篠&氷原

早春賦

マリア/篠 > 「こげん朝はよで、迷惑じゃらせんかったかなぁ……」(いつもと違う下ろし髪を手ぐしで梳きながら、軽く居住まいを整えて篠は呟いた。時刻は9時、本日晴天なり。誌洲の取り計らいで、篠は千景神社の境内で行われる朝市に来ていた。未だ大陸は混乱の最中にあるとは言え、食料品の買い出しくらいはお天道様も多めに見てくれよう。尊華帝国は他の二国と比べてまだそういった余裕があるだけましだった。)「あ、少尉……おやっとさ……はおかしかですね、んーと……」(青竹の柵に凭れて一足先に待ち合わせ場所についていた篠は、思わずいつもの癖でお疲れ様ですと言いかけてから気恥ずかしそうにはにかんだ。『こ…こんにち…おはようございもす?』とぎこちなく挨拶をし、地面に降りて足を揃える。)「わー……なんだかハイカラ…?じゃなあ……着物にシャツを合わすなんて、しゃれてらして……」   (3/20 17:59:56)

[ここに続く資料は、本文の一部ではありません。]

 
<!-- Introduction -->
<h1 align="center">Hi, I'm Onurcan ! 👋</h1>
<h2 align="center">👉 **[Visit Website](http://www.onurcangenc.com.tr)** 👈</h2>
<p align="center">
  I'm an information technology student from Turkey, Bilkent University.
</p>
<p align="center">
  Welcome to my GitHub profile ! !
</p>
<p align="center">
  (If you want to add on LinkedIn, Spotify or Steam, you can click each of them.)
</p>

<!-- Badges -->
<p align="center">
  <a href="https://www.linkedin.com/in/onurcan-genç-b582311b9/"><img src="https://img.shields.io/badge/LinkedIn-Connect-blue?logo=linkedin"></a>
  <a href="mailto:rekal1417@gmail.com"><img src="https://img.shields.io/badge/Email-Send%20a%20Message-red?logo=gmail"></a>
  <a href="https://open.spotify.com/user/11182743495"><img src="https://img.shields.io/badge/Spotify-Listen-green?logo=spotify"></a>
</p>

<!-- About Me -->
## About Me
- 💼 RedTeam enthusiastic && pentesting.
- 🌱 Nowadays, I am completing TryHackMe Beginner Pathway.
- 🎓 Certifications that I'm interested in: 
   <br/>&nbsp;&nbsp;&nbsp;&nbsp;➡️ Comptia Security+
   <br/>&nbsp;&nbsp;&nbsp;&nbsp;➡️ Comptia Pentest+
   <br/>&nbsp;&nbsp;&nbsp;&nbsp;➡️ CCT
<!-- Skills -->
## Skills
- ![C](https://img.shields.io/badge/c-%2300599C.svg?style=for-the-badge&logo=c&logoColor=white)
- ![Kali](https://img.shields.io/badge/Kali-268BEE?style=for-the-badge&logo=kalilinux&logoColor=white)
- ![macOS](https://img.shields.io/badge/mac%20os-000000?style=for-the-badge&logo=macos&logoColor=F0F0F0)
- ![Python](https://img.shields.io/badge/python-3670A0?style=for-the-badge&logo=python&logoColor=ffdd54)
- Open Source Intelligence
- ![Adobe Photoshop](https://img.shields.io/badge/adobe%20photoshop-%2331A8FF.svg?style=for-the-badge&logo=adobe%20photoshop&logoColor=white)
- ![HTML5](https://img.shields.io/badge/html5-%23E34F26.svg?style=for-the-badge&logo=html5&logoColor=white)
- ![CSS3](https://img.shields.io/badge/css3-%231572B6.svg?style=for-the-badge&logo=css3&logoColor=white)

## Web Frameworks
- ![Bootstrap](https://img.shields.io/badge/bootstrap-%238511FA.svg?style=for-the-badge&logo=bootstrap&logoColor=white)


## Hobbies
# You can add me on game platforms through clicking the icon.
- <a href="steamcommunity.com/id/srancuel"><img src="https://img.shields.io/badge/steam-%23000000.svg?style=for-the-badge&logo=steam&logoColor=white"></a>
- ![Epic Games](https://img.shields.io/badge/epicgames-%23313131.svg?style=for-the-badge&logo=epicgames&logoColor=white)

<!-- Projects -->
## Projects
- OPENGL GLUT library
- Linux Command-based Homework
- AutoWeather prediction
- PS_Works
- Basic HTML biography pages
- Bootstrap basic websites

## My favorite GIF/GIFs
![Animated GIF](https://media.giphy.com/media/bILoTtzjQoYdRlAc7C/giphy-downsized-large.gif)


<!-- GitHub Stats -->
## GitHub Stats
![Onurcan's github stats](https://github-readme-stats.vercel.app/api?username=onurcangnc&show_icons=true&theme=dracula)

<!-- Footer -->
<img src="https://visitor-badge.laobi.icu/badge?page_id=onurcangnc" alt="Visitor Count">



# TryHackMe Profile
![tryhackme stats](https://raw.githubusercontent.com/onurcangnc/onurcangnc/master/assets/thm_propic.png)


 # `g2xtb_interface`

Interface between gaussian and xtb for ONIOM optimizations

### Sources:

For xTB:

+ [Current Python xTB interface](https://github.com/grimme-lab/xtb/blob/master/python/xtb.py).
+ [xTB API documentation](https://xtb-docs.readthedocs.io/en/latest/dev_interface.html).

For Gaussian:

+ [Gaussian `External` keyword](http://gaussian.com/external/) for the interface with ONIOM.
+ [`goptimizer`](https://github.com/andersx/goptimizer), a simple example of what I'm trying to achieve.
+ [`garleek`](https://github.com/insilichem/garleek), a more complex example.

マリア/篠 > (軍服姿でないとずいぶん印象も変わって見えた。決して目が肥えているわけでもない篠から見ても上等のものをまとっている事は解ったし、何よりもすらりとした長身に様になっていると思った。誌洲に釘をさされない限り男物か女物かも解らぬ普段着で来るつもりだったが、そうでなくてよかったと思う。決してめかしこんで来た訳でもないが、伝統色の強い花柄のゆったりとした旗袍、生成りの毛糸羽織に控えめな布靴。氷原少尉に比べればまだ素朴だが、彼女なりに時と場を弁えた選択だ。)「あの……具合が悪うなったや、いつでん言いたもんせ。無理して付き合う事なかですから。」(病弱らしい彼を軽く気遣った後、いつも竹籠を両手できゅっと握る。カゴの中でちゃぷ、と水の音がした。)   (3/20 18:00:01)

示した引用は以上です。